The Five Nights at Freddy’s craze did its best to not appeal to me at all. It wasn’t so much that the series features too much creepy for me to digest (it doesn’t), but the lack of depth seemed apparent from the get go. I have no issue with a simple game nor a jump scare game. My fissure grows when you can’t bring much else to the table.
Even so, I got Five Nights at Freddy’s 2 since it seems to be the high point according to some fans in my life and took a dive. You absorb the entirety of the conceit fairly quickly with an over-explanatory phone call from your boss that just warns you to keep an eye on everything. In the dark. Inside of what Chuck E Cheese would look like if James Wan designed it.
Up front, I find some enjoyment with the concept of red light, green light as a core gameplay mechanic. Inherent tension follows you as you click through the baker’s dozen cameras and rooms, maybe fiddling with some devices along the way. Your body is sat behind a desk, complete with an old-ass fan, that uses a flashlight and an animatronic mask as defense against…well, animatronics.

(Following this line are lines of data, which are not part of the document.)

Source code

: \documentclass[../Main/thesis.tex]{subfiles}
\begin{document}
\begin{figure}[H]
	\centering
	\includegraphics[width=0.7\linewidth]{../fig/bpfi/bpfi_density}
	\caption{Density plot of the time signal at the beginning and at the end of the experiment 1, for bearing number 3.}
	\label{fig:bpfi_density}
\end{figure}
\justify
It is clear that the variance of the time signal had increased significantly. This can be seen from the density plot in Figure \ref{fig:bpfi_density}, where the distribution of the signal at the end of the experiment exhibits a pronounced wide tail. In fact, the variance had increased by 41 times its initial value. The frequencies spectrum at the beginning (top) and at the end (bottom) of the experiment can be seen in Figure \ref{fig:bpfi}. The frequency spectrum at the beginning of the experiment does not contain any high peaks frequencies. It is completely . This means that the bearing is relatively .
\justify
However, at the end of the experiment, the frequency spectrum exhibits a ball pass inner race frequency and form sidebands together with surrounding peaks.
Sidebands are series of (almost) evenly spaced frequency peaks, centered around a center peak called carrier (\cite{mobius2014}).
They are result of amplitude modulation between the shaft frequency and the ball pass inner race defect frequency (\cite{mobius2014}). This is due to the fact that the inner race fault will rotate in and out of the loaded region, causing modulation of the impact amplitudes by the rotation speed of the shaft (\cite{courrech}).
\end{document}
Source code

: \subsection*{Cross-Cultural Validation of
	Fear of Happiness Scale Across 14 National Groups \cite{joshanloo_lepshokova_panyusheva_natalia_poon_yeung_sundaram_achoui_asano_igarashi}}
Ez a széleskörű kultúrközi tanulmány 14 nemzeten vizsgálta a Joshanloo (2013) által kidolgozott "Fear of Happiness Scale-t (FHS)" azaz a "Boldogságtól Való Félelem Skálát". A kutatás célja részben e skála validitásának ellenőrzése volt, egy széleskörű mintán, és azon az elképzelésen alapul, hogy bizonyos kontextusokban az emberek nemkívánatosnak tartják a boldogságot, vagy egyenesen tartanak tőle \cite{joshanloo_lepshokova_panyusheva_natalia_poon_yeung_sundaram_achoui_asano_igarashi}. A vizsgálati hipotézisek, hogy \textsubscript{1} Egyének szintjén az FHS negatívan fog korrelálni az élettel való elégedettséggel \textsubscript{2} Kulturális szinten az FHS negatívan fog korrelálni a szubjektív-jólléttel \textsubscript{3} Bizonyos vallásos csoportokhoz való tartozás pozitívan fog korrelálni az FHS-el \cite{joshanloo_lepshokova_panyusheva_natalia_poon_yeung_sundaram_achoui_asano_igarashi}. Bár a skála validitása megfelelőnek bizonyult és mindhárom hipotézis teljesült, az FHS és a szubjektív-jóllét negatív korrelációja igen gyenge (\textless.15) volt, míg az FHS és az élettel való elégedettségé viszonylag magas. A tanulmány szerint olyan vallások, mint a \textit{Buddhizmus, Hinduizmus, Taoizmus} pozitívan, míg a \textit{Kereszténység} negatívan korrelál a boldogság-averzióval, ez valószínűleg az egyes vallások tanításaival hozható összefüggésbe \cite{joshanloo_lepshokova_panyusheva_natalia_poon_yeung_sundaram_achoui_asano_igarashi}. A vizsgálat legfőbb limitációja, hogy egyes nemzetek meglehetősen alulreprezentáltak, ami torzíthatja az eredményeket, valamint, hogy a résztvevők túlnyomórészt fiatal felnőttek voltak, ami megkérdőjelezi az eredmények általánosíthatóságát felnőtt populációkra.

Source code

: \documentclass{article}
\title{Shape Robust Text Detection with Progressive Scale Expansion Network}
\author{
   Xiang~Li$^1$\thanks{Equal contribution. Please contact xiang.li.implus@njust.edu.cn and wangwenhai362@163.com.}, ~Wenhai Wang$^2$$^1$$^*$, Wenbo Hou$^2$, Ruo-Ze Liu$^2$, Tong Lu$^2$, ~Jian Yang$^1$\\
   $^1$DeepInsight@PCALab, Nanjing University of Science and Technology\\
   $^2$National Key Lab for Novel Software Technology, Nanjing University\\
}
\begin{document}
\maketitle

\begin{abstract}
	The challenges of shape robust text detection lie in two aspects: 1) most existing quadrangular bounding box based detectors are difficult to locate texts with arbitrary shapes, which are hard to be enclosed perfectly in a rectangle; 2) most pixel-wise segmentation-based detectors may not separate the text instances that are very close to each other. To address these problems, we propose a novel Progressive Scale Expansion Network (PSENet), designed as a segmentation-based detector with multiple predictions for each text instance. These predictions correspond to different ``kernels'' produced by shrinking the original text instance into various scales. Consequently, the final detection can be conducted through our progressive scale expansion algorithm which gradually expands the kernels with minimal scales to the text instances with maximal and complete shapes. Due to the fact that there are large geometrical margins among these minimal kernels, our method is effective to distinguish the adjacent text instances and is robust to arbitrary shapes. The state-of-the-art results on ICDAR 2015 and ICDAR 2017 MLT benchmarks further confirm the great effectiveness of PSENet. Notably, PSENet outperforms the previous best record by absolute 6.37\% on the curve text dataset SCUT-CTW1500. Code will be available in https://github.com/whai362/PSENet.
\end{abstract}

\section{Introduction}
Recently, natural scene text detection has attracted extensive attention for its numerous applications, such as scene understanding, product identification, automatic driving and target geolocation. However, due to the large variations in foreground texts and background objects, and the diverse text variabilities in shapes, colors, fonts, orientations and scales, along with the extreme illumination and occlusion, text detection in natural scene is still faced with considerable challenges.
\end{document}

The most I have to say about Five Nights at Freddy’s 2 deals with these weird little conundrums. On one hand, they’re teeming with the a certain innocence-turned-obsession-based fear in their eyes that mixes well with their strobe light movement. Glancing between room cams will flash you some new movement where their massive teeth and gaping maws are usually angled threatening towards you. Or, of course, they can be motionless and seem completely benign in an unpredictable fashion. Every gameplay session feels approachable with that same level of tension, then.
Because you know the jump scare is coming, damn it. You know it every single time but the brilliance of the animatronics never seeming to overlap previous movements (for too long anyways) keeps you off balance. Thus the Twitch popularity, thus the series magic has procreated and spread like a cordyceps cloud.
On the other hand, Five Nights at Freddy’s 2 is seriously lousy with jump scares and an obtuse inability to let one of those opportunities pass it by. The animatronics end you by approaching (I think) in one of three ways (I think) and your defenses not being raised fast enough to stop them – mostly. The confusion comes from a deep inconsistency that doesn’t give you the bare minimum feedback to understand the main mechanics. Your flashlight, for instance, is meant to act as a shield for each of the ingress points where you flash it to repel any murderous entrants. Since there’s no movement to their bodies, you receive no real feedback. So Foxy will just stare at you, blankly, while one hand is clicking away on the flashlight and the other is trying to slide your ticket closer to the clock punch.
For all the detail that Freddy’s does have with the environment, the secret story, and those animatronics, there is a serious lack of visual stimuli. There’s no pupil dilation when you shine the light, no sign that they’re rendered momentarily harmless and no auxiliary sound effects to sound the internal alarms for you to defend. The intention for this is clear: the game wants you to fail and scream in terror. The deck is playfully stacked against you at all times beyond the first night.
Despite how well-seeming this stacked deck likely looks, it doesn’t create an engaging experience throughout Five Nights at Freddy’s 2. The creatures are delightful in their wicked turns against humanity, but this certainly feels like a molehill compared to the mountain that Scott Cawthorne eventually built. And this experience confirms that I won’t be adding any other cups of dirt to that mountain as long as this formula keeps splicing ahead.